-- DATA FOR THIS TASK --
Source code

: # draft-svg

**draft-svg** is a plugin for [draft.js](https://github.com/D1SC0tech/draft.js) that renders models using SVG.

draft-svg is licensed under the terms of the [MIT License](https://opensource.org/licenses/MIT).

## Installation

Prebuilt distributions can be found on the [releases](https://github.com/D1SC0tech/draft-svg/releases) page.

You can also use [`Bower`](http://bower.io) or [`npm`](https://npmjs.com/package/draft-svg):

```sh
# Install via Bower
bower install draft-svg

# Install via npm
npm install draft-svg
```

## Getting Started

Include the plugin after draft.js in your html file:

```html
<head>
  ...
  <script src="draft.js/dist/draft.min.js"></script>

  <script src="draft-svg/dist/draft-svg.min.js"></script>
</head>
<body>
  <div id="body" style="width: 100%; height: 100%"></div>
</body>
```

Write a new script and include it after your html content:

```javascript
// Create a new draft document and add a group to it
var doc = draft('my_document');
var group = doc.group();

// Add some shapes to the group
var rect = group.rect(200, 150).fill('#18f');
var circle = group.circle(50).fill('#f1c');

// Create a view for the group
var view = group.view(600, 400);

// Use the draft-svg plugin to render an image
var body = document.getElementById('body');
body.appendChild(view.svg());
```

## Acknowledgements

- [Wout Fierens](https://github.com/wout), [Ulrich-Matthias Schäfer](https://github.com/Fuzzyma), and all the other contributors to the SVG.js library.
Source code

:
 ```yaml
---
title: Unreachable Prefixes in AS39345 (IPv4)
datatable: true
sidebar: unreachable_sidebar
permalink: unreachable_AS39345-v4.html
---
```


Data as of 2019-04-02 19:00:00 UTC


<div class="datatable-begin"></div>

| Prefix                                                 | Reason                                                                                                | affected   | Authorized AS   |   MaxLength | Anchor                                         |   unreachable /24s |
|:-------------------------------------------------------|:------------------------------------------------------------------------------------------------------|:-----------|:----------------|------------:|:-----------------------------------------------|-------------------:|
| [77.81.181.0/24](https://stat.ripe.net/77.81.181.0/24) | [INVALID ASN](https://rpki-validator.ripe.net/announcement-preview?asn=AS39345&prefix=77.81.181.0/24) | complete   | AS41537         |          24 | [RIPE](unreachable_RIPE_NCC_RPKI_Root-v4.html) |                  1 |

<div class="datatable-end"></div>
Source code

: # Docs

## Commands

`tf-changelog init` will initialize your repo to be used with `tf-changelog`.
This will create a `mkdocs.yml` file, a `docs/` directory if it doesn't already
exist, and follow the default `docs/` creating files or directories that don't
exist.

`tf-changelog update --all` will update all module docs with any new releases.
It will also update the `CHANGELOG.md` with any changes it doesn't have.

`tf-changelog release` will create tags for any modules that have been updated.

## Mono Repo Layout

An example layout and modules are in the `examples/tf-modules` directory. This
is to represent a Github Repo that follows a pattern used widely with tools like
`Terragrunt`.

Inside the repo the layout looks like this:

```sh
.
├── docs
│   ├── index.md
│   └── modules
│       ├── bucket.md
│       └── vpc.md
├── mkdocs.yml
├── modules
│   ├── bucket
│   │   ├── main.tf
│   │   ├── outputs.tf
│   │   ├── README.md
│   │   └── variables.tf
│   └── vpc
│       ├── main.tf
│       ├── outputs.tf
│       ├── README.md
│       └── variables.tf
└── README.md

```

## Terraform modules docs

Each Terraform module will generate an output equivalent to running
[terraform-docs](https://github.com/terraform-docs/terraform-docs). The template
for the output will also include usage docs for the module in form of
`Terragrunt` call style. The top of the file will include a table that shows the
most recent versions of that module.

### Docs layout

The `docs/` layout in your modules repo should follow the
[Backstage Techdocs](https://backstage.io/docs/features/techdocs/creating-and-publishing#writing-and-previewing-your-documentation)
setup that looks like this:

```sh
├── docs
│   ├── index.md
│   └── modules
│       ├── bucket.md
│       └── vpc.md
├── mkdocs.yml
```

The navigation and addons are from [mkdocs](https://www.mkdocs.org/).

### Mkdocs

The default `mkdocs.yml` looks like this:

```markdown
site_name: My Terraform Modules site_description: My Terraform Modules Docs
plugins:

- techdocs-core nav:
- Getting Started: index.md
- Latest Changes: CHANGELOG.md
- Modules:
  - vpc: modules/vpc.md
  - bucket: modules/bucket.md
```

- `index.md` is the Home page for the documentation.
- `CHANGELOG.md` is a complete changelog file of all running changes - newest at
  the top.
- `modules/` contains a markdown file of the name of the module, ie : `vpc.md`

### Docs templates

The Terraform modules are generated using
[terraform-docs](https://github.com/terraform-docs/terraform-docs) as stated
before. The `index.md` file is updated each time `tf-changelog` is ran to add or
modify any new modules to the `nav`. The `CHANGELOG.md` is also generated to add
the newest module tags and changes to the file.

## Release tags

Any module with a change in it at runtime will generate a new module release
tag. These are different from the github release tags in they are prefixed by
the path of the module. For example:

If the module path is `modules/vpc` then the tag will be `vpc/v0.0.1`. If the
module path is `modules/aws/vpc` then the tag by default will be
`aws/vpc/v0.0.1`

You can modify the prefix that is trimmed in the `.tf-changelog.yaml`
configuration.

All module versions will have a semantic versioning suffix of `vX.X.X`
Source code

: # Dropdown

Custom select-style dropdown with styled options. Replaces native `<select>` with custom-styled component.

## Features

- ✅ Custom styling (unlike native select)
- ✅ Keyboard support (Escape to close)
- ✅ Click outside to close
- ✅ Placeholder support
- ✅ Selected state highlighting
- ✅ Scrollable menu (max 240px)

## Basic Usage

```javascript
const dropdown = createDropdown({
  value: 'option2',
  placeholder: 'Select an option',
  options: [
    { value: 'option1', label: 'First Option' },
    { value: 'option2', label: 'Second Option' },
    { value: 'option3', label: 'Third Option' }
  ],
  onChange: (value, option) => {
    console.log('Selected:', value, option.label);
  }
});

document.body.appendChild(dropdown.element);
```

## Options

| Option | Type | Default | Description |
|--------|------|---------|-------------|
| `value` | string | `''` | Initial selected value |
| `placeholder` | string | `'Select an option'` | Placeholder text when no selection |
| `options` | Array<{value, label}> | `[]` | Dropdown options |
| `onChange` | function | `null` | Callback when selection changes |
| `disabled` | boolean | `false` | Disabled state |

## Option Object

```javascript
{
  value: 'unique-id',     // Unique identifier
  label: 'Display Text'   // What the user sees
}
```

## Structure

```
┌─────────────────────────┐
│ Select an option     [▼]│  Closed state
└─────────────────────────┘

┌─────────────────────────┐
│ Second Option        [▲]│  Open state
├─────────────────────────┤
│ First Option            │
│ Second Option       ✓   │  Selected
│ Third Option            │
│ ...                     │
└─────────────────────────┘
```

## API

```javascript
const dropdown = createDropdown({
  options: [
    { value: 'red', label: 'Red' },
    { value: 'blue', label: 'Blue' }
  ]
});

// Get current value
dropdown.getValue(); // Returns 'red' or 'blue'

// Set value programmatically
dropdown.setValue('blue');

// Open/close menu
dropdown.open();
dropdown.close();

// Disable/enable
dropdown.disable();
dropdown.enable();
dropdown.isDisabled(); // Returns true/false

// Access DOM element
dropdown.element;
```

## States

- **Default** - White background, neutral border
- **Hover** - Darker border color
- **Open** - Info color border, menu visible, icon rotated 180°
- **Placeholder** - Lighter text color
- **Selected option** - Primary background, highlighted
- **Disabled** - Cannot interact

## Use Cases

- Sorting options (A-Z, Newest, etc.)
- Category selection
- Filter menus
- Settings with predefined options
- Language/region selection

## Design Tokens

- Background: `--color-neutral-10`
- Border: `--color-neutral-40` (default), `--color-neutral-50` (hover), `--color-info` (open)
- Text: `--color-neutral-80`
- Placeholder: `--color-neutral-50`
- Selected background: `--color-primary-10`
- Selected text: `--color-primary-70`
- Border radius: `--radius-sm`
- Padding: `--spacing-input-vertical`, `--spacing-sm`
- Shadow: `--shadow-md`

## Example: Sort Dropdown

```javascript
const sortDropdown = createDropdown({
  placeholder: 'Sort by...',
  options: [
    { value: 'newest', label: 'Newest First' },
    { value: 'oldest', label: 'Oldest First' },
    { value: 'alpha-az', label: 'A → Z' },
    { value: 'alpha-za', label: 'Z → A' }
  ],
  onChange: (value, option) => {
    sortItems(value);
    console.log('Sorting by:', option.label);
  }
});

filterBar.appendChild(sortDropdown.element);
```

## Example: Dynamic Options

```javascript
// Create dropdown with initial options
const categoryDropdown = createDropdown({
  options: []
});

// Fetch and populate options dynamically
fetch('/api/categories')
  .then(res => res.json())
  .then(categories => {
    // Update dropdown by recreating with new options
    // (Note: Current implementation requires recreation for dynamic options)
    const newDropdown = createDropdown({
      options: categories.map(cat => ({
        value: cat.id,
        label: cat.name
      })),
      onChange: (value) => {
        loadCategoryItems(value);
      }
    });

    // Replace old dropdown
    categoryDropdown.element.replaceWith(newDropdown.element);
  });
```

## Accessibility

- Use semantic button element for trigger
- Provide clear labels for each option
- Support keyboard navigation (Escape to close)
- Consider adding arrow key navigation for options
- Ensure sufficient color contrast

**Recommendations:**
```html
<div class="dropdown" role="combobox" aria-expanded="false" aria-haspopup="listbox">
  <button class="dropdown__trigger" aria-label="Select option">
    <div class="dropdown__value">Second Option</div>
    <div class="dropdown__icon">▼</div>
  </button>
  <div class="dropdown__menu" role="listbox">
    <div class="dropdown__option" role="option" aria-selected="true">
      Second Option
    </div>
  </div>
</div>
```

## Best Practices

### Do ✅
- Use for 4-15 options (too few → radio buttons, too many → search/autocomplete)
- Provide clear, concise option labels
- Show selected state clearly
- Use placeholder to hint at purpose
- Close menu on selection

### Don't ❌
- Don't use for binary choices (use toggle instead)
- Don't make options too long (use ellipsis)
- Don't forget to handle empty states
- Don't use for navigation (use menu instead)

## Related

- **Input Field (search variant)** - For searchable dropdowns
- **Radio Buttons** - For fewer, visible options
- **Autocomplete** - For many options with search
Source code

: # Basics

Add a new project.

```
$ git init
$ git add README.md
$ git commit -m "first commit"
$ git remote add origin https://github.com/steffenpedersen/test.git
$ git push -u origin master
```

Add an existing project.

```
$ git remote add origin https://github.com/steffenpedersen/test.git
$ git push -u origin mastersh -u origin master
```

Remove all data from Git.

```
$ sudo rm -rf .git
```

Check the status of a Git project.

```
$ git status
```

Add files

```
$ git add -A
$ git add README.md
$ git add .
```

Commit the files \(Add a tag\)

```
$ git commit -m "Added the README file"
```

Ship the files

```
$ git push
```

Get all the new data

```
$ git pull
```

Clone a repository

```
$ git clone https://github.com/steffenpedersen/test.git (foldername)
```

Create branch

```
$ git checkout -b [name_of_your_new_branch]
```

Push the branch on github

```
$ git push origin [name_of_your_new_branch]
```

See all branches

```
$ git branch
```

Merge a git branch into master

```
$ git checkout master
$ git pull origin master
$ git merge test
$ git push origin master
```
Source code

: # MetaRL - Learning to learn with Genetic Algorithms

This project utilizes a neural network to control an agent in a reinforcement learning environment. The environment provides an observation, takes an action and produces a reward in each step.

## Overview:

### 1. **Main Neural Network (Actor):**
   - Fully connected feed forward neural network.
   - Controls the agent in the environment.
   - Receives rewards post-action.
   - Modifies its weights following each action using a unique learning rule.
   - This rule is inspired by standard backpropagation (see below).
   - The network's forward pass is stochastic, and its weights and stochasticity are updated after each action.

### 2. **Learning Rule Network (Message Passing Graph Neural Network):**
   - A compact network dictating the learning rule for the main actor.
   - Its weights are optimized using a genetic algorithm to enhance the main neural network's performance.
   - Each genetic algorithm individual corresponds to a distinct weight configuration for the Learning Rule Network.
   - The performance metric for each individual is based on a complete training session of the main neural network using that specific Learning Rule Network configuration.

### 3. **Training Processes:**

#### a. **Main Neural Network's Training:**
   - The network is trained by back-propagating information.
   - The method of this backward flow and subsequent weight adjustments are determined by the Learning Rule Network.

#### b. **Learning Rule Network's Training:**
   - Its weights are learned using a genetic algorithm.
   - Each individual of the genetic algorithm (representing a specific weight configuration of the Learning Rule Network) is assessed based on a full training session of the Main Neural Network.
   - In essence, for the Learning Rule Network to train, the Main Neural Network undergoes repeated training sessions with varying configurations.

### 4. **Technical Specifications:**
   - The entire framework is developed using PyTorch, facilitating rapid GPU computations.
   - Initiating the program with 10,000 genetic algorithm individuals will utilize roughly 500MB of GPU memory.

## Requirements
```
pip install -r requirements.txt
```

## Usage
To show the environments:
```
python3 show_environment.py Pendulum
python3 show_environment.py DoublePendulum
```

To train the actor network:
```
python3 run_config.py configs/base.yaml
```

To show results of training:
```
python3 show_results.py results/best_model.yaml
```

-- PROMPT --
Retype only the stretch of lines above starting at the one with "See all branches" and stopping at the one with "### 1. **Main Neural Network (Actor):**", exactly as written, with both kept.

-- SOLUTION --
See all branches

```
$ git branch
```

Merge a git branch into master

```
$ git checkout master
$ git pull origin master
$ git merge test
$ git push origin master
```
Source code

: # MetaRL - Learning to learn with Genetic Algorithms

This project utilizes a neural network to control an agent in a reinforcement learning environment. The environment provides an observation, takes an action and produces a reward in each step.

## Overview:

### 1. **Main Neural Network (Actor):**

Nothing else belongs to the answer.